Or sous ce harnachement de saltimbanque en rupture de baraque, qu’il porte avec une majestueuse fierté, Papillon parle couramment le français, l’anglais, le portugais, tous les idiomes de la côte ; a vu le Congo, les établissemens hollandais, Konakry, le Sénégal, est venu comme chauffeur à Bordeaux, est resté six mois à Paris comme garçon épicier, s’est rembarqué à Marseille et prend aujourd’hui sa retraite au fond de la brousse de San-Pedro !

Singulière destinée ! et quelles étranges comparaisons ce noir a dû faire entre les bienfaits de la civilisation et les charmes de sa sauvage liberté.

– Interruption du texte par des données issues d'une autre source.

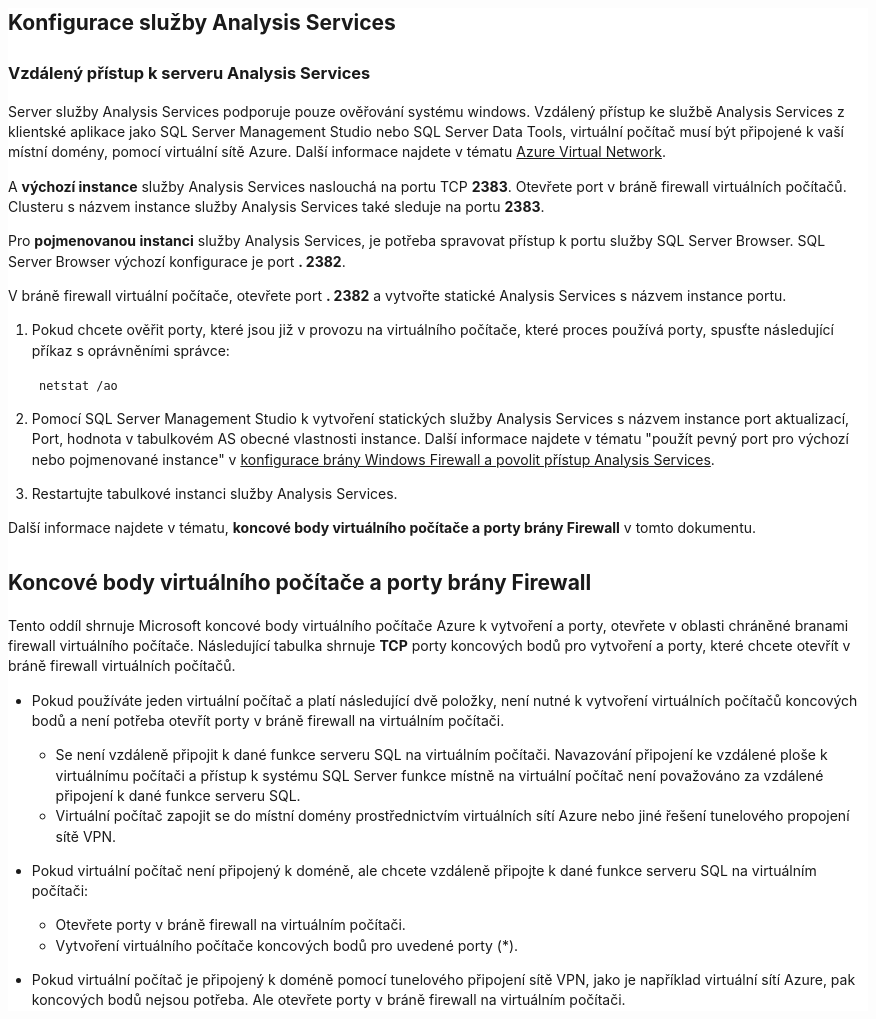 ## <a name="analysis-services-configuration"></a>Konfigurace služby Analysis Services
### <a name="remote-access-to-analysis-services-server"></a>Vzdálený přístup k serveru Analysis Services
Server služby Analysis Services podporuje pouze ověřování systému windows. Vzdálený přístup ke službě Analysis Services z klientské aplikace jako SQL Server Management Studio nebo SQL Server Data Tools, virtuální počítač musí být připojené k vaší místní domény, pomocí virtuální sítě Azure. Další informace najdete v tématu [Azure Virtual Network](../../../virtual-network/virtual-networks-overview.md).

A **výchozí instance** služby Analysis Services naslouchá na portu TCP **2383**. Otevřete port v bráně firewall virtuálních počítačů. Clusteru s názvem instance služby Analysis Services také sleduje na portu **2383**.

Pro **pojmenovanou instanci** služby Analysis Services, je potřeba spravovat přístup k portu služby SQL Server Browser. SQL Server Browser výchozí konfigurace je port **. 2382**.

V bráně firewall virtuální počítače, otevřete port **. 2382** a vytvořte statické Analysis Services s názvem instance portu.

1. Pokud chcete ověřit porty, které jsou již v provozu na virtuálního počítače, které proces používá porty, spusťte následující příkaz s oprávněními správce:
   
        netstat /ao
2. Pomocí SQL Server Management Studio k vytvoření statických služby Analysis Services s názvem instance port aktualizací, Port, hodnota v tabulkovém AS obecné vlastnosti instance. Další informace najdete v tématu "použít pevný port pro výchozí nebo pojmenované instance" v [konfigurace brány Windows Firewall a povolit přístup Analysis Services](https://msdn.microsoft.com/library/ms174937.aspx#bkmk_fixed).
3. Restartujte tabulkové instanci služby Analysis Services.

Další informace najdete v tématu, **koncové body virtuálního počítače a porty brány Firewall** v tomto dokumentu.

## <a name="virtual-machine-endpoints-and-firewall-ports"></a>Koncové body virtuálního počítače a porty brány Firewall
Tento oddíl shrnuje Microsoft koncové body virtuálního počítače Azure k vytvoření a porty, otevřete v oblasti chráněné branami firewall virtuálního počítače. Následující tabulka shrnuje **TCP** porty koncových bodů pro vytvoření a porty, které chcete otevřít v bráně firewall virtuálních počítačů.

* Pokud používáte jeden virtuální počítač a platí následující dvě položky, není nutné k vytvoření virtuálních počítačů koncových bodů a není potřeba otevřít porty v bráně firewall na virtuálním počítači.
  
  * Se není vzdáleně připojit k dané funkce serveru SQL na virtuálním počítači. Navazování připojení ke vzdálené ploše k virtuálnímu počítači a přístup k systému SQL Server funkce místně na virtuální počítač není považováno za vzdálené připojení k dané funkce serveru SQL.
  * Virtuální počítač zapojit se do místní domény prostřednictvím virtuálních sítí Azure nebo jiné řešení tunelového propojení sítě VPN.
* Pokud virtuální počítač není připojený k doméně, ale chcete vzdáleně připojte k dané funkce serveru SQL na virtuálním počítači:
  
  * Otevřete porty v bráně firewall na virtuálním počítači.
  * Vytvoření virtuálního počítače koncových bodů pro uvedené porty (*).
* Pokud virtuální počítač je připojený k doméně pomocí tunelového připojení sítě VPN, jako je například virtuální sítí Azure, pak koncových bodů nejsou potřeba. Ale otevřete porty v bráně firewall na virtuálním počítači.
  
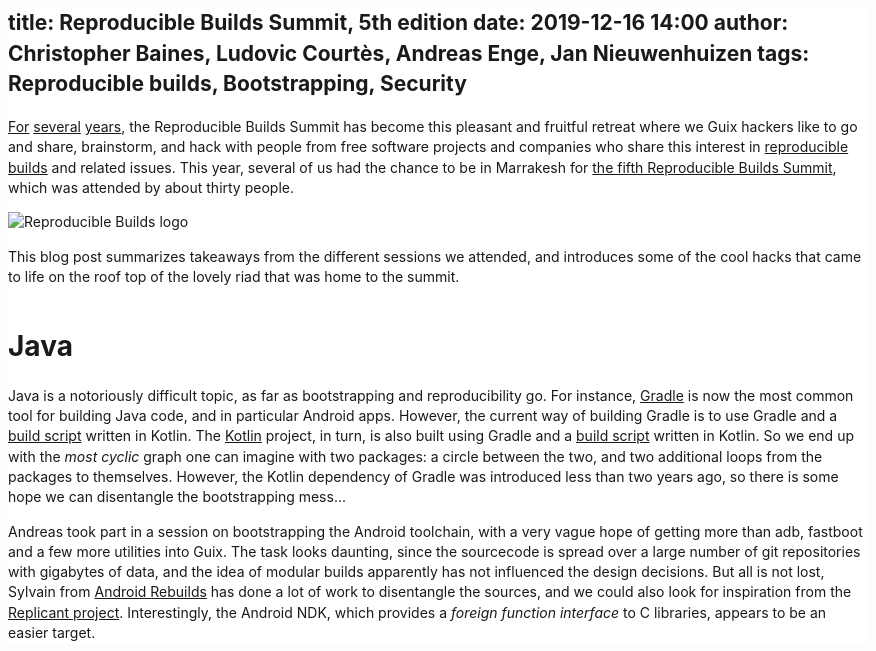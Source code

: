title: Reproducible Builds Summit, 5th edition
date: 2019-12-16 14:00
author: Christopher Baines, Ludovic Courtès, Andreas Enge, Jan Nieuwenhuizen
tags: Reproducible builds, Bootstrapping, Security
---

[For](https://guix.gnu.org/blog/2018/reproducible-builds-summit-4th-edition/)
[several](https://www.gnu.org/software/guix/blog/2015/reproducible-builds-a-means-to-an-end/)
[years](https://guix.gnu.org/blog/2016/reproducible-build-summit-2nd-edition/),
the Reproducible Builds Summit has become this pleasant and fruitful
retreat where we Guix hackers like to go and share, brainstorm, and hack
with people from free software projects and companies who share this
interest in [reproducible builds](https://reproducible-builds.org/) and
related issues.  This year, several of us had the chance to be in
Marrakesh for [the fifth Reproducible Builds
Summit](https://reproducible-builds.org/events/Marrakesh2019/), which
was attended by about thirty people.

![Reproducible Builds logo](https://guix.gnu.org/static/blog/img/reproducible-builds.png)

This blog post summarizes takeaways from the different sessions we
attended, and introduces some of the cool hacks that came to life on the
roof top of the lovely riad that was home to the summit.

# Java

Java is a notoriously difficult topic, as far as bootstrapping and
reproducibility go.  For instance, [Gradle](https://gradle.org/)
is now the most common tool
for building Java code, and in particular Android apps. However, the
current way of building Gradle is to use Gradle and a
[build script](https://github.com/gradle/gradle/blob/master/build.gradle.kts)
written in Kotlin.  The 
[Kotlin](https://kotlinlang.org/)
project, in turn, is also built using Gradle and a 
[build script](https://github.com/JetBrains/kotlin/blob/master/build.gradle.kts)
written in Kotlin.  So we end up with the _most cyclic_ graph one
can imagine with two packages: a circle between the two, and two additional
loops from the packages to themselves.  However, the Kotlin dependency
of Gradle was introduced less than two years ago, so there is some hope we
can disentangle the bootstrapping mess...

Andreas took part in a session on bootstrapping the Android toolchain,
with a very vague hope of getting more than adb, fastboot and a few more
utilities into Guix.  The task looks daunting, since the sourcecode is
spread over a large number of git repositories with gigabytes of data,
and the idea of modular builds apparently has not influenced the design
decisions.  But all is not lost, Sylvain from
[Android Rebuilds](http://android-rebuilds.beuc.net/)
has done a lot of work to disentangle the sources, and we could
also look for inspiration from the
[Replicant project](https://www.replicant.us/).
Interestingly, the Android NDK, which provides a
_foreign function interface_ to C libraries,
appears to be an easier target.
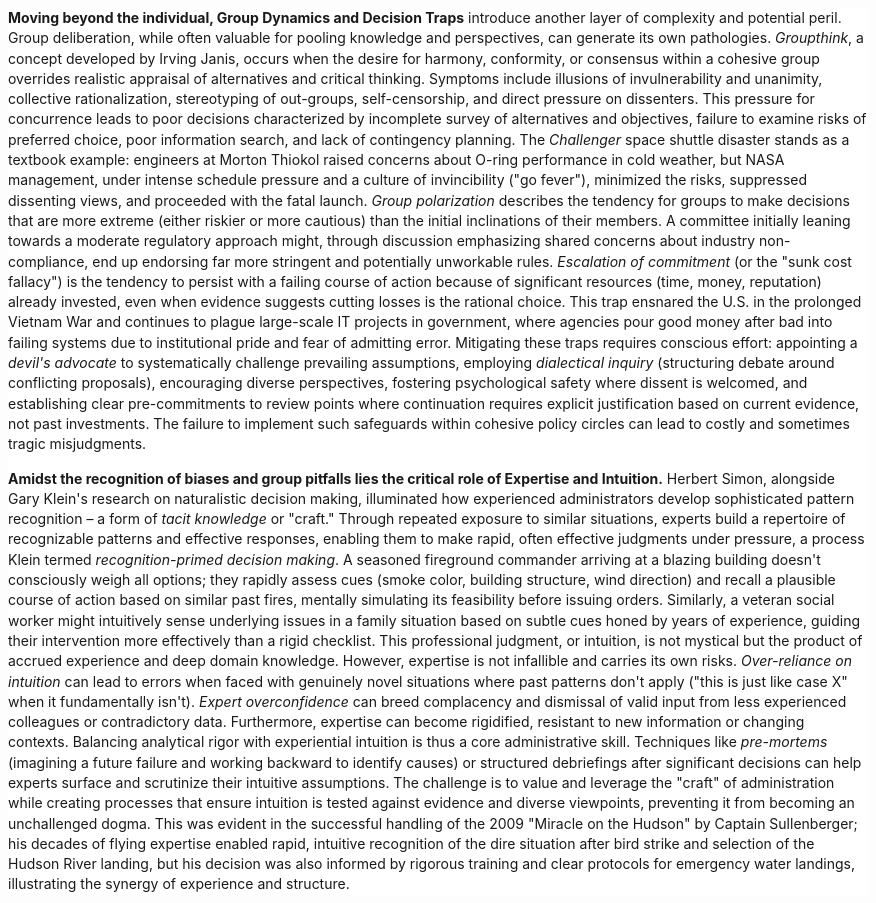 **Moving beyond the individual, Group Dynamics and Decision Traps** introduce another layer of complexity and potential peril. Group deliberation, while often valuable for pooling knowledge and perspectives, can generate its own pathologies. *Groupthink*, a concept developed by Irving Janis, occurs when the desire for harmony, conformity, or consensus within a cohesive group overrides realistic appraisal of alternatives and critical thinking. Symptoms include illusions of invulnerability and unanimity, collective rationalization, stereotyping of out-groups, self-censorship, and direct pressure on dissenters. This pressure for concurrence leads to poor decisions characterized by incomplete survey of alternatives and objectives, failure to examine risks of preferred choice, poor information search, and lack of contingency planning. The *Challenger* space shuttle disaster stands as a textbook example: engineers at Morton Thiokol raised concerns about O-ring performance in cold weather, but NASA management, under intense schedule pressure and a culture of invincibility ("go fever"), minimized the risks, suppressed dissenting views, and proceeded with the fatal launch. *Group polarization* describes the tendency for groups to make decisions that are more extreme (either riskier or more cautious) than the initial inclinations of their members. A committee initially leaning towards a moderate regulatory approach might, through discussion emphasizing shared concerns about industry non-compliance, end up endorsing far more stringent and potentially unworkable rules. *Escalation of commitment* (or the "sunk cost fallacy") is the tendency to persist with a failing course of action because of significant resources (time, money, reputation) already invested, even when evidence suggests cutting losses is the rational choice. This trap ensnared the U.S. in the prolonged Vietnam War and continues to plague large-scale IT projects in government, where agencies pour good money after bad into failing systems due to institutional pride and fear of admitting error. Mitigating these traps requires conscious effort: appointing a *devil's advocate* to systematically challenge prevailing assumptions, employing *dialectical inquiry* (structuring debate around conflicting proposals), encouraging diverse perspectives, fostering psychological safety where dissent is welcomed, and establishing clear pre-commitments to review points where continuation requires explicit justification based on current evidence, not past investments. The failure to implement such safeguards within cohesive policy circles can lead to costly and sometimes tragic misjudgments.

**Amidst the recognition of biases and group pitfalls lies the critical role of Expertise and Intuition.** Herbert Simon, alongside Gary Klein's research on naturalistic decision making, illuminated how experienced administrators develop sophisticated pattern recognition – a form of *tacit knowledge* or "craft." Through repeated exposure to similar situations, experts build a repertoire of recognizable patterns and effective responses, enabling them to make rapid, often effective judgments under pressure, a process Klein termed *recognition-primed decision making*. A seasoned fireground commander arriving at a blazing building doesn't consciously weigh all options; they rapidly assess cues (smoke color, building structure, wind direction) and recall a plausible course of action based on similar past fires, mentally simulating its feasibility before issuing orders. Similarly, a veteran social worker might intuitively sense underlying issues in a family situation based on subtle cues honed by years of experience, guiding their intervention more effectively than a rigid checklist. This professional judgment, or intuition, is not mystical but the product of accrued experience and deep domain knowledge. However, expertise is not infallible and carries its own risks. *Over-reliance on intuition* can lead to errors when faced with genuinely novel situations where past patterns don't apply ("this is just like case X" when it fundamentally isn't). *Expert overconfidence* can breed complacency and dismissal of valid input from less experienced colleagues or contradictory data. Furthermore, expertise can become rigidified, resistant to new information or changing contexts. Balancing analytical rigor with experiential intuition is thus a core administrative skill. Techniques like *pre-mortems* (imagining a future failure and working backward to identify causes) or structured debriefings after significant decisions can help experts surface and scrutinize their intuitive assumptions. The challenge is to value and leverage the "craft" of administration while creating processes that ensure intuition is tested against evidence and diverse viewpoints, preventing it from becoming an unchallenged dogma. This was evident in the successful handling of the 2009 "Miracle on the Hudson" by Captain Sullenberger; his decades of flying expertise enabled rapid, intuitive recognition of the dire situation after bird strike and selection of the Hudson River landing, but his decision was also informed by rigorous training and clear protocols for emergency water landings, illustrating the synergy of experience and structure.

Il est à croire que dans son esprit la civilisation a eu tort, puisqu’il est revenu à San-Pedro ! ..

Malheureusement Papillon parle peu, il a contracté dans sa brousse des habitudes de mutisme et de longues extases qui font sa conversation très lente et coupée de silences interminables, je n’ai pu, à mon grand regret, recueillir ses impressions psychologiques.

Ce qu’il m’a conté, par exemple, et avec des yeux brillans qui montrent à quel point il a la passion de son métier de chasseur, c’est comment les noirs chassent l’éléphant.

Leur procédé n’a pas l’intérêt des splendides chasses de l’Inde, il est d’une remarquable simplicité, très long, très fatigant et très peu lucratif.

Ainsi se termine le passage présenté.